- **Task prompt**: Only the lines from the one with "Event Name |" to the end of the data below should be returned, each exactly as it stands.

┄┄┄┄┄┄

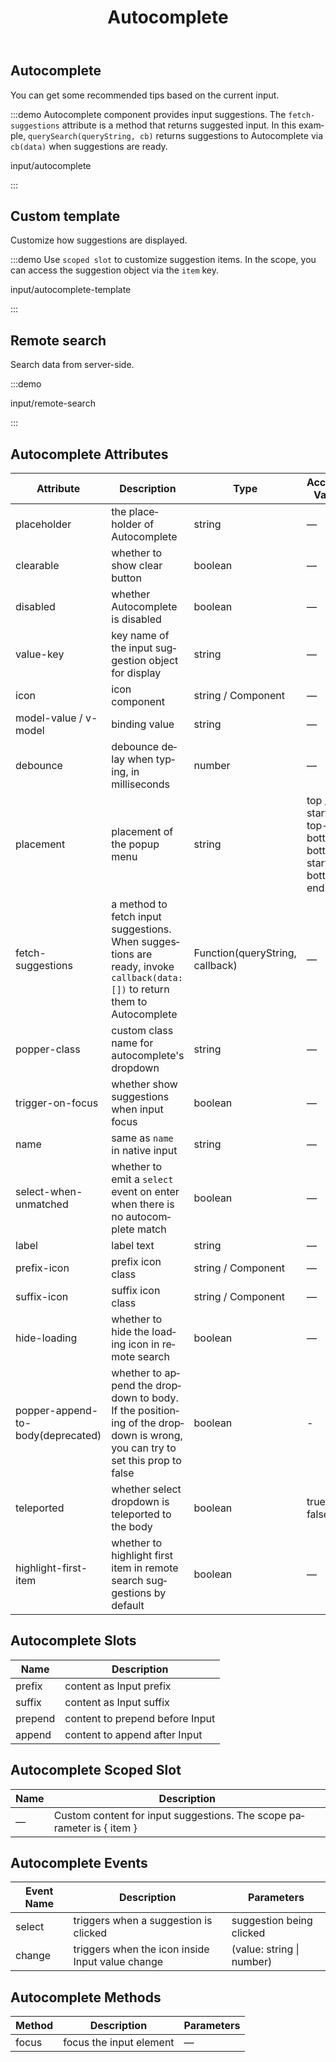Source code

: ﻿---
title: Autocomplete
lang: en-US
---

## Autocomplete

You can get some recommended tips based on the current input.

:::demo Autocomplete component provides input suggestions. The `fetch-suggestions` attribute is a method that returns suggested input. In this example, `querySearch(queryString, cb)` returns suggestions to Autocomplete via `cb(data)` when suggestions are ready.

input/autocomplete

:::

## Custom template

Customize how suggestions are displayed.

:::demo Use `scoped slot` to customize suggestion items. In the scope, you can access the suggestion object via the `item` key.

input/autocomplete-template

:::

## Remote search

Search data from server-side.

:::demo

input/remote-search

:::

## Autocomplete Attributes

| Attribute                         | Description                                                                                                                | Type                            | Accepted Values                                                | Default      |
| --------------------------------- | -------------------------------------------------------------------------------------------------------------------------- | ------------------------------- | -------------------------------------------------------------- | ------------ |
| placeholder                       | the placeholder of Autocomplete                                                                                            | string                          | —                                                              | —            |
| clearable                         | whether to show clear button                                                                                               | boolean                         | —                                                              | false        |
| disabled                          | whether Autocomplete is disabled                                                                                           | boolean                         | —                                                              | false        |
| value-key                         | key name of the input suggestion object for display                                                                        | string                          | —                                                              | value        |
| icon                              | icon component                                                                                                             | string / Component              | —                                                              | —            |
| model-value / v-model             | binding value                                                                                                              | string                          | —                                                              | —            |
| debounce                          | debounce delay when typing, in milliseconds                                                                                | number                          | —                                                              | 300          |
| placement                         | placement of the popup menu                                                                                                | string                          | top / top-start / top-end / bottom / bottom-start / bottom-end | bottom-start |
| fetch-suggestions                 | a method to fetch input suggestions. When suggestions are ready, invoke `callback(data:[])` to return them to Autocomplete | Function(queryString, callback) | —                                                              | —            |
| popper-class                      | custom class name for autocomplete's dropdown                                                                              | string                          | —                                                              | —            |
| trigger-on-focus                  | whether show suggestions when input focus                                                                                  | boolean                         | —                                                              | true         |
| name                              | same as `name` in native input                                                                                             | string                          | —                                                              | —            |
| select-when-unmatched             | whether to emit a `select` event on enter when there is no autocomplete match                                              | boolean                         | —                                                              | false        |
| label                             | label text                                                                                                                 | string                          | —                                                              | —            |
| prefix-icon                       | prefix icon class                                                                                                          | string / Component              | —                                                              | —            |
| suffix-icon                       | suffix icon class                                                                                                          | string / Component              | —                                                              | —            |
| hide-loading                      | whether to hide the loading icon in remote search                                                                          | boolean                         | —                                                              | false        |
| popper-append-to-body(deprecated) | whether to append the dropdown to body. If the positioning of the dropdown is wrong, you can try to set this prop to false | boolean                         | -                                                              | false        |
| teleported                        | whether select dropdown is teleported to the body                                                                          | boolean                         | true / false                                                   | true         |
| highlight-first-item              | whether to highlight first item in remote search suggestions by default                                                    | boolean                         | —                                                              | false        |

## Autocomplete Slots

| Name    | Description                     |
| ------- | ------------------------------- |
| prefix  | content as Input prefix         |
| suffix  | content as Input suffix         |
| prepend | content to prepend before Input |
| append  | content to append after Input   |

## Autocomplete Scoped Slot

| Name | Description                                                           |
| ---- | --------------------------------------------------------------------- |
| —    | Custom content for input suggestions. The scope parameter is { item } |

## Autocomplete Events

| Event Name | Description                                      | Parameters                |
| ---------- | ------------------------------------------------ | ------------------------- |
| select     | triggers when a suggestion is clicked            | suggestion being clicked  |
| change     | triggers when the icon inside Input value change | (value: string \| number) |

## Autocomplete Methods

| Method | Description             | Parameters |
| ------ | ----------------------- | ---------- |
| focus  | focus the input element | —          |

┄┄┄┄┄┄

- **Written solution**:
| Event Name | Description                                      | Parameters                |
| ---------- | ------------------------------------------------ | ------------------------- |
| select     | triggers when a suggestion is clicked            | suggestion being clicked  |
| change     | triggers when the icon inside Input value change | (value: string \| number) |

## Autocomplete Methods

| Method | Description             | Parameters |
| ------ | ----------------------- | ---------- |
| focus  | focus the input element | —          |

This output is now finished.